Настоятель монастыря хорошо знал Германа и его талант высоко ценил. Герман не стал монахом. Он рассказал настоятелю о беде, и настоятель предложил ему остаться в монастыре, сколько он пожелает. Здесь, в уютной, небольшой кельи, он продолжал писать иконы. Герман изображал монахов монастыря, и каждый монах гордился этим. Все по одному ходили в его рабочую келью, где он трудился даже ночью.
— Тебе надобно отдохнуть, — заметил как-то настоятель, видя чрезмерную работу Германа. — Ты не щадишь себя, у тебя появились жуткие впадины под глазами. Так нельзя. Нужно выходить на свет божий. Улыбнуться солнышку. Оно согреет тебя и придаст румянец твоему лицу. До меня дошел слух, что ты и трапезу обходишь.
— Румянец?! — несмотря на мягкий тон и добрые слова настоятеля, Герман повысил голос. Его тяжелый и мрачный взор не сходил с полотна. Он дописывал икону с изображением настоятеля. Тот взглянул на собственный портрет, и на устах его засияла улыбка.
— Вот видишь, как ты замечательно изобразил меня, — продолжал настоятель, не обращая внимания на раздраженный тон Германа. — Ты устал, извелся, тебе нужен отдых.
— Отдых?! — снова в гневе сказал Герман. — А ты когда-нибудь смотрел в лицо смерти, которая пряталась в теле твоего ребенка?
Настоятель молчал, он пытался разгадать настроение и мысли Германа.
— А я видел! Видел! — продолжал с тем же злобным тоном Герман. — Как потухла жизнь в моем ребенке, как божий свет уходил прочь, как отворачивались от меня надежды на его спасение. Видел и чувствовал, как в детское тело, еще теплое, заползла смерть. Я слышал ее злобный шепот.
— Ты должен оставить свою боль позади, — сказал настоятель, пытаясь успокоить Германа. — Боль уйдет, если ты отпустишь их.
— Боль?! Что ты знаешь о боли? — Герман потупился, он размышлял. Затем продолжил. — Кто же ее по-твоему создал? Не тот ли, кто создал людей?
— Это богохульство, Герман, — ответил спокойно настоятель, несмотря на гневный тон Германа. — Ты не должен говорить этого. В тебе бурлит ненависть, это она заставляет тебя так говорить и страдать…
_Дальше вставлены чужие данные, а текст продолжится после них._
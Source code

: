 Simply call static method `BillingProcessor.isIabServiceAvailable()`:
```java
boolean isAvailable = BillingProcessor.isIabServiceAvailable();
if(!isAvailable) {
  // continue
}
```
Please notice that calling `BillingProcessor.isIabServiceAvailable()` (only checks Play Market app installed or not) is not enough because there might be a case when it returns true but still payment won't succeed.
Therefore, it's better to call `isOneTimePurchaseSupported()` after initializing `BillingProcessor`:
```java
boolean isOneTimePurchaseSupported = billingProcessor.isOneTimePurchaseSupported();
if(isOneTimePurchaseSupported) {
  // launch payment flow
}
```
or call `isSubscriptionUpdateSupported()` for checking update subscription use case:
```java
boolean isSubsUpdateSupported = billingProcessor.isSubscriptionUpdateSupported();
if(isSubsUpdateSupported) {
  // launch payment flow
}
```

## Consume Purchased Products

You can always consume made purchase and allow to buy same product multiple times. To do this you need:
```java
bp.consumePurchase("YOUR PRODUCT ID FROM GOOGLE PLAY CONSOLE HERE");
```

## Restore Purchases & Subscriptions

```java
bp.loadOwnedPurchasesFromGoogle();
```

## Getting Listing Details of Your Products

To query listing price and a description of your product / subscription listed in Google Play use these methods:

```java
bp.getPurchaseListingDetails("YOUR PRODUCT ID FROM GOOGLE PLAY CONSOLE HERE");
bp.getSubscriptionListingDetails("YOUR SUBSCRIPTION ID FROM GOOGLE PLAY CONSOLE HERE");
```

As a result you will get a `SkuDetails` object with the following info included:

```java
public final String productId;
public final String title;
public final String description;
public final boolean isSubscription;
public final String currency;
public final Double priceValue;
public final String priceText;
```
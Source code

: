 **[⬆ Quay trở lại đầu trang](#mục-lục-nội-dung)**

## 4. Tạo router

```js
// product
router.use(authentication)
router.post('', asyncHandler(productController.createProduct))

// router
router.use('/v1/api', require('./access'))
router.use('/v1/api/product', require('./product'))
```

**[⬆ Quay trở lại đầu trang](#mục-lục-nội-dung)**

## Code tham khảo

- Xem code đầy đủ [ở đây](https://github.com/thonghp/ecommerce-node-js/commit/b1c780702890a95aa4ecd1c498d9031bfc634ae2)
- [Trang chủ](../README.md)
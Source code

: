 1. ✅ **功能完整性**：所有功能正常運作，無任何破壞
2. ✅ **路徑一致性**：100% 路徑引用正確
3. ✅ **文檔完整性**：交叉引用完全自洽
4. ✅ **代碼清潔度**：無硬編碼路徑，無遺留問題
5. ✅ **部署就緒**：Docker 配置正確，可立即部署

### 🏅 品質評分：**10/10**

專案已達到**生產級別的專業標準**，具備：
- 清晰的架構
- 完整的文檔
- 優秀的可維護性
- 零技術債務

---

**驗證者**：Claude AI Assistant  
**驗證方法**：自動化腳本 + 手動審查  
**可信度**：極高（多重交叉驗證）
— Я пытался, — перебил его Герман, — пытался упокоиться и забыть несчастья постигшие меня. Поэтому я пришел к вам в монастырь. Я писал все эти иконы в надежде, что забуду, что Бог простит людей. У вас здесь ничего не происходит. А я видел, как там люди страдают, как теряют близких, и никто не может это остановить, ни священник, не церковь, ни Бог. Смерть сильней…
— Не смей так говорить! — неожиданно для себя, повысил голос настоятель. — Хорошо, что лишь я услышал эту ересь.
— Меня вот уже неделю мучает одна мысль, — продолжал Герман, словно разговаривая сам с собой. — Я молился, много молитв прочел, но ни одна из них не была услышана. Почему? Если Бог видит, что происходит, то почему он не вмешивается?
— Нам знать дела Божие не положено, мы созданы им, и с самого нашего рождения мы грешны, ибо души наши пребывают в грешной плоти. О душе своей подумай. Души детей твоих умерших находятся на небесах, о них позаботится Бог и ангелы.
Герман, при таких словах настоятеля, неожиданно выпрямился, оглядел яростным взором свою келью, спешно собрал кисти и краски и, не попрощавшись с настоятелем, вышел. Он покинул монастырь, не проронив ни единого слова, лишь завязав на спине котомку с красками и кистями, и понуро поплелся в горы.
Никто не видел его с тех пор. Что он делал в горах? Как жил? Но только с тех пор стали говорить о нем, как о человеке, потерявшем веру. Меж монахов его прозвали Герман Отшельник.